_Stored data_
* * *

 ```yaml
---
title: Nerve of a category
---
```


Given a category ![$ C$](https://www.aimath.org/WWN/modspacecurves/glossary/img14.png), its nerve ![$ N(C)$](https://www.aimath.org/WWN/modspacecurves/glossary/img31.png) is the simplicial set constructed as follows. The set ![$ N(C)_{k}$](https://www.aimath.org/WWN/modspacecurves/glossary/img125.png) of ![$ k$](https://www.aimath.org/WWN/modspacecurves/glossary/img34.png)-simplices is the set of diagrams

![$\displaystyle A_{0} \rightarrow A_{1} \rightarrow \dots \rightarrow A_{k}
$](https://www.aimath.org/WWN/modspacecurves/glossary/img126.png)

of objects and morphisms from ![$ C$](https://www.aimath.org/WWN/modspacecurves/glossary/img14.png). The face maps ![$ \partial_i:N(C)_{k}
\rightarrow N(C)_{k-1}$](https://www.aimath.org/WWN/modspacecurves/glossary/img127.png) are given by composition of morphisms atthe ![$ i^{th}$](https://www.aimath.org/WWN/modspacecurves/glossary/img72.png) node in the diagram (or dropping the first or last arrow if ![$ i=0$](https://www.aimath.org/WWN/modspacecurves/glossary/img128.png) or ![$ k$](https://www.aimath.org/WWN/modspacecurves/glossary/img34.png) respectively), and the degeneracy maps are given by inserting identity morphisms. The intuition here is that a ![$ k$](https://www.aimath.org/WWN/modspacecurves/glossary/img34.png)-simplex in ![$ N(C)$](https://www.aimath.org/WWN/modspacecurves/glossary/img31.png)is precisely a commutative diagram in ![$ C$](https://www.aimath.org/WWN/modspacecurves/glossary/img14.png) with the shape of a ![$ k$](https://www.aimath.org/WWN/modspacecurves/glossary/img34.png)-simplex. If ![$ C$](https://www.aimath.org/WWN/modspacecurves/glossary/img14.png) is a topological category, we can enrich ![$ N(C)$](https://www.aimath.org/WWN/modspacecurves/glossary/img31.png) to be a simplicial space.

* * *

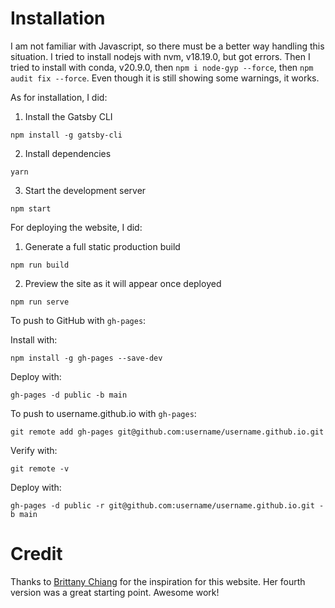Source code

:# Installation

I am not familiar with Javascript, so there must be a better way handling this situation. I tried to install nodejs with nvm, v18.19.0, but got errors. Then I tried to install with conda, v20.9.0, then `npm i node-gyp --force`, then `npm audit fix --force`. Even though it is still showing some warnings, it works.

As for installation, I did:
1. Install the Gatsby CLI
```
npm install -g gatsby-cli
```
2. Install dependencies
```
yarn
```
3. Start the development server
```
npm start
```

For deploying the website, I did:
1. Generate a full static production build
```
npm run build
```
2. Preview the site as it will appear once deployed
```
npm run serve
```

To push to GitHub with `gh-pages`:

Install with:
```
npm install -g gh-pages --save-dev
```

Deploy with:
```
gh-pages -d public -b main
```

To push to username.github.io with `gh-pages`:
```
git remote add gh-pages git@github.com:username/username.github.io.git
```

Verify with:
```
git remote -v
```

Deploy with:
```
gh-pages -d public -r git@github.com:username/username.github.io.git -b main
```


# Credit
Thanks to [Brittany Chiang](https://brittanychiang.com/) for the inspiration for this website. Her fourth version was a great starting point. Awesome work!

* * *

_Task requirements_
What lines in the records contain the word "pages"? Return each one.

_Your response_
To push to GitHub with `gh-pages`:
npm install -g gh-pages --save-dev
gh-pages -d public -b main
To push to username.github.io with `gh-pages`:
git remote add gh-pages git@github.com:username/username.github.io.git
gh-pages -d public -r git@github.com:username/username.github.io.git -b main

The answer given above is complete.